Realistischerweise sollten sich Gesellschaft und Politik auf eine möglicherweise noch längere Präsenz der ukrainischen Flüchtlinge einstellen (die ja darauf zurückzuführen ist, dass es dem Westen nicht gelungen ist, den ruchlosen Überfall Putins zu verhindern oder rasch zu stoppen).
Die beste Hilfe für diejenigen, die flüchten mussten, ist, sie aktiv in die Gesellschaft und den Arbeitsmarkt des Gastlandes zu integrieren, solange sie nicht zurückkehren können. Die Ukrainerinnen und Ukrainer sollten dabei unterstützt werden, lokale Sprachkenntnisse zu erwerben, eine Erwerbstätigkeit aufzunehmen und, wo nötig, ihre Ausbildung den lokalen Anforderungen entsprechend zu ergänzen.
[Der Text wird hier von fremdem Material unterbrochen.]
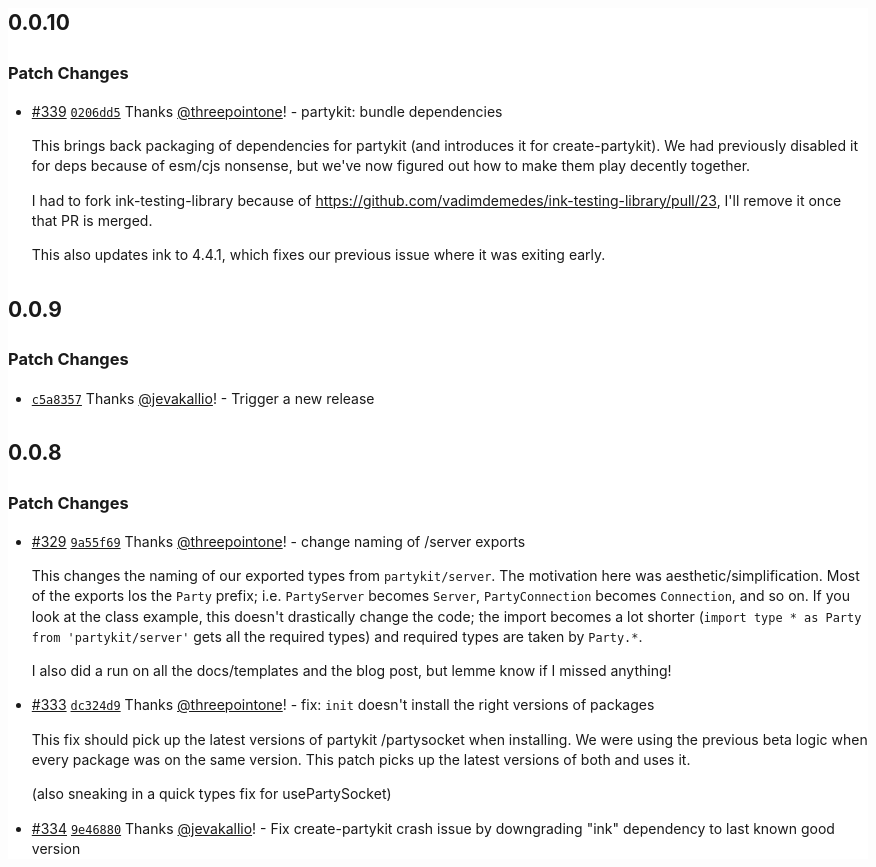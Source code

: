 ## 0.0.10

### Patch Changes

- [#339](https://github.com/partykit/partykit/pull/339) [`0206dd5`](https://github.com/partykit/partykit/commit/0206dd59b56c5f232969ca99e9c9ea5b286ed0d8) Thanks [@threepointone](https://github.com/threepointone)! - partykit: bundle dependencies

  This brings back packaging of dependencies for partykit (and introduces it for create-partykit). We had previously disabled it for deps because of esm/cjs nonsense, but we've now figured out how to make them play decently together.

  I had to fork ink-testing-library because of https://github.com/vadimdemedes/ink-testing-library/pull/23, I'll remove it once that PR is merged.

  This also updates ink to 4.4.1, which fixes our previous issue where it was exiting early.

## 0.0.9

### Patch Changes

- [`c5a8357`](https://github.com/partykit/partykit/commit/c5a835761e4b81a0dbd460ac53aa93193ce4c658) Thanks [@jevakallio](https://github.com/jevakallio)! - Trigger a new release

## 0.0.8

### Patch Changes

- [#329](https://github.com/partykit/partykit/pull/329) [`9a55f69`](https://github.com/partykit/partykit/commit/9a55f69dee39267faf02204821b724c826870d39) Thanks [@threepointone](https://github.com/threepointone)! - change naming of /server exports

  This changes the naming of our exported types from `partykit/server`. The motivation here was aesthetic/simplification. Most of the exports los the `Party` prefix; i.e. `PartyServer` becomes `Server`, `PartyConnection` becomes `Connection`, and so on. If you look at the class example, this doesn't drastically change the code; the import becomes a lot shorter (`import type * as Party from 'partykit/server'` gets all the required types) and required types are taken by `Party.*`.

  I also did a run on all the docs/templates and the blog post, but lemme know if I missed anything!

- [#333](https://github.com/partykit/partykit/pull/333) [`dc324d9`](https://github.com/partykit/partykit/commit/dc324d91d9521682bf8490e1fed51d5371a752df) Thanks [@threepointone](https://github.com/threepointone)! - fix: `init` doesn't install the right versions of packages

  This fix should pick up the latest versions of partykit /partysocket when installing. We were using the previous beta logic when every package was on the same version. This patch picks up the latest versions of both and uses it.

  (also sneaking in a quick types fix for usePartySocket)

- [#334](https://github.com/partykit/partykit/pull/334) [`9e46880`](https://github.com/partykit/partykit/commit/9e468804206d7a3a3d56d3d3c795bd603a131b9d) Thanks [@jevakallio](https://github.com/jevakallio)! - Fix create-partykit crash issue by downgrading "ink" dependency to last known good version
Im Gastland erworbene Fähigkeiten können auch als potenzielle Wiederaufbauhilfe verstanden werden.
Hoffentlich gelingt es, die Russen zu Vernunft und Frieden zu zwingen und so den Ukrainerinnen und Ukrainern in ihrem Heimatland bald wieder eine friedliche Perspektive zu eröffnen. Damit viele aus allen Himmelsrichtungen wieder zurückkehren und ihre Heimat mit neuem Wissen und fest integriert in die demokratische europäische Staatengemeinschaft wiederaufbauen können. Das wäre auch für den Rest Europas eine beflügelnde Perspektive.
Solange das nicht möglich ist, sollte der Westen wenigstens zeigen, dass er bereit und fähig ist, Menschen aufzunehmen und zu integrieren, die inmitten von Europa vor einem Tod, Zerstörung, Vertreibung und Repression verbreitenden Regime flüchten. Es gehört zu dem, was den Unterschied ausmacht zwischen Europas auf den Schutz des Individuums ausgerichteten Werten und der Menschenverachtung einer ruchlosen Autokratie, die ihre Untertanen in den Krieg treibt.